WHAT THE TASK REQUIRES. Please copy out each entry, word for word.

DATASET ENTRIES.
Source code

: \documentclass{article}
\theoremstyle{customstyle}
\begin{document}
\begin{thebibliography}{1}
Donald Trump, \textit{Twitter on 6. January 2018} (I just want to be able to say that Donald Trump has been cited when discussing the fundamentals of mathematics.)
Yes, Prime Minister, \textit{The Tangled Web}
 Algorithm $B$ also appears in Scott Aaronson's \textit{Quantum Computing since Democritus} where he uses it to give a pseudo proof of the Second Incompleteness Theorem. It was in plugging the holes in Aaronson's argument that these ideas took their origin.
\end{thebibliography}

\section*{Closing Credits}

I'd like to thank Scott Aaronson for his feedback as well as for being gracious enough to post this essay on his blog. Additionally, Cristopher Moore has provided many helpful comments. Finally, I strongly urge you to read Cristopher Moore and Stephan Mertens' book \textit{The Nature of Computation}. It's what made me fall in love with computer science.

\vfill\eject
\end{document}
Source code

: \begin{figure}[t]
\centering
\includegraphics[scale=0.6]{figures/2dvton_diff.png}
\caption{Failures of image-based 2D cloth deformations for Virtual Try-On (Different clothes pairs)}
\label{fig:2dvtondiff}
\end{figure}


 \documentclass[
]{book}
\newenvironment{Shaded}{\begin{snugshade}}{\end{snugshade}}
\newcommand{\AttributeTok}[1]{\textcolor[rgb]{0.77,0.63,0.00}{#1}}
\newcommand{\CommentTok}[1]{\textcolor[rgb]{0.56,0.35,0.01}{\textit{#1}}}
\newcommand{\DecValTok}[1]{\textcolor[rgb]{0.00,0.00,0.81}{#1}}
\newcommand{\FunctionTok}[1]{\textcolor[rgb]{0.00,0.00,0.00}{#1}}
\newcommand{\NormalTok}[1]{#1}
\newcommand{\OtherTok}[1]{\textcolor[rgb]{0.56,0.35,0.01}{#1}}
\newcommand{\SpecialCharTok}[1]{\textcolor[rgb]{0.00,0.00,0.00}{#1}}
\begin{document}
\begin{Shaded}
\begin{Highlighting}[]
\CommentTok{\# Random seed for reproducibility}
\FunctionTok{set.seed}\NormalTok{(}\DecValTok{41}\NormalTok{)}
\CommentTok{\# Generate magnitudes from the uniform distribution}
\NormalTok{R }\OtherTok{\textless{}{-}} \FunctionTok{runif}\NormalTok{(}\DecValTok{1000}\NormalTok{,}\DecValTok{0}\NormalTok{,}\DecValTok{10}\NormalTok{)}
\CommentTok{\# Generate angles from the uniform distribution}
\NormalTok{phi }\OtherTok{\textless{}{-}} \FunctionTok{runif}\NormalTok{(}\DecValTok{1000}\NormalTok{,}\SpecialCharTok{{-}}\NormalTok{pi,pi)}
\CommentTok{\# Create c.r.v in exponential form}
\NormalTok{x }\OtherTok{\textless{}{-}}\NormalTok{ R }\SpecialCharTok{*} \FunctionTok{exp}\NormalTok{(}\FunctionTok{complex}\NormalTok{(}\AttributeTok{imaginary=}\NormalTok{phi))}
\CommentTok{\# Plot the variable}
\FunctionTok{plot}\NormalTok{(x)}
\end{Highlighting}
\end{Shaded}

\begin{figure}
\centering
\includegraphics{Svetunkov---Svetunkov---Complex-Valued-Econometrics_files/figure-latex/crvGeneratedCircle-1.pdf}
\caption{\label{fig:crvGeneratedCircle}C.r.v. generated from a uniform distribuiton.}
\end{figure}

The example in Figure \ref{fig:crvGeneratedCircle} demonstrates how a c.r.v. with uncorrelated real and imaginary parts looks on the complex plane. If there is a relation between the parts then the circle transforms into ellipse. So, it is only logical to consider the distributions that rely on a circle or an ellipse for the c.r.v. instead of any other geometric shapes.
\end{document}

TASK RESPONSE.
Source code

: \documentclass{article}
\theoremstyle{customstyle}
\begin{document}
\begin{thebibliography}{1}
Donald Trump, \textit{Twitter on 6. January 2018} (I just want to be able to say that Donald Trump has been cited when discussing the fundamentals of mathematics.)
Yes, Prime Minister, \textit{The Tangled Web}
 Algorithm $B$ also appears in Scott Aaronson's \textit{Quantum Computing since Democritus} where he uses it to give a pseudo proof of the Second Incompleteness Theorem. It was in plugging the holes in Aaronson's argument that these ideas took their origin.
\end{thebibliography}

\section*{Closing Credits}

I'd like to thank Scott Aaronson for his feedback as well as for being gracious enough to post this essay on his blog. Additionally, Cristopher Moore has provided many helpful comments. Finally, I strongly urge you to read Cristopher Moore and Stephan Mertens' book \textit{The Nature of Computation}. It's what made me fall in love with computer science.

\vfill\eject
\end{document}
Source code

: \begin{figure}[t]
\centering
\includegraphics[scale=0.6]{figures/2dvton_diff.png}
\caption{Failures of image-based 2D cloth deformations for Virtual Try-On (Different clothes pairs)}
\label{fig:2dvtondiff}
\end{figure}


 \documentclass[
]{book}
\newenvironment{Shaded}{\begin{snugshade}}{\end{snugshade}}
\newcommand{\AttributeTok}[1]{\textcolor[rgb]{0.77,0.63,0.00}{#1}}
\newcommand{\CommentTok}[1]{\textcolor[rgb]{0.56,0.35,0.01}{\textit{#1}}}
\newcommand{\DecValTok}[1]{\textcolor[rgb]{0.00,0.00,0.81}{#1}}
\newcommand{\FunctionTok}[1]{\textcolor[rgb]{0.00,0.00,0.00}{#1}}
\newcommand{\NormalTok}[1]{#1}
\newcommand{\OtherTok}[1]{\textcolor[rgb]{0.56,0.35,0.01}{#1}}
\newcommand{\SpecialCharTok}[1]{\textcolor[rgb]{0.00,0.00,0.00}{#1}}
\begin{document}
\begin{Shaded}
\begin{Highlighting}[]
\CommentTok{\# Random seed for reproducibility}
\FunctionTok{set.seed}\NormalTok{(}\DecValTok{41}\NormalTok{)}
\CommentTok{\# Generate magnitudes from the uniform distribution}
\NormalTok{R }\OtherTok{\textless{}{-}} \FunctionTok{runif}\NormalTok{(}\DecValTok{1000}\NormalTok{,}\DecValTok{0}\NormalTok{,}\DecValTok{10}\NormalTok{)}
\CommentTok{\# Generate angles from the uniform distribution}
\NormalTok{phi }\OtherTok{\textless{}{-}} \FunctionTok{runif}\NormalTok{(}\DecValTok{1000}\NormalTok{,}\SpecialCharTok{{-}}\NormalTok{pi,pi)}
\CommentTok{\# Create c.r.v in exponential form}
\NormalTok{x }\OtherTok{\textless{}{-}}\NormalTok{ R }\SpecialCharTok{*} \FunctionTok{exp}\NormalTok{(}\FunctionTok{complex}\NormalTok{(}\AttributeTok{imaginary=}\NormalTok{phi))}
\CommentTok{\# Plot the variable}
\FunctionTok{plot}\NormalTok{(x)}
\end{Highlighting}
\end{Shaded}

\begin{figure}
\centering
\includegraphics{Svetunkov---Svetunkov---Complex-Valued-Econometrics_files/figure-latex/crvGeneratedCircle-1.pdf}
\caption{\label{fig:crvGeneratedCircle}C.r.v. generated from a uniform distribuiton.}
\end{figure}

The example in Figure \ref{fig:crvGeneratedCircle} demonstrates how a c.r.v. with uncorrelated real and imaginary parts looks on the complex plane. If there is a relation between the parts then the circle transforms into ellipse. So, it is only logical to consider the distributions that rely on a circle or an ellipse for the c.r.v. instead of any other geometric shapes.
\end{document}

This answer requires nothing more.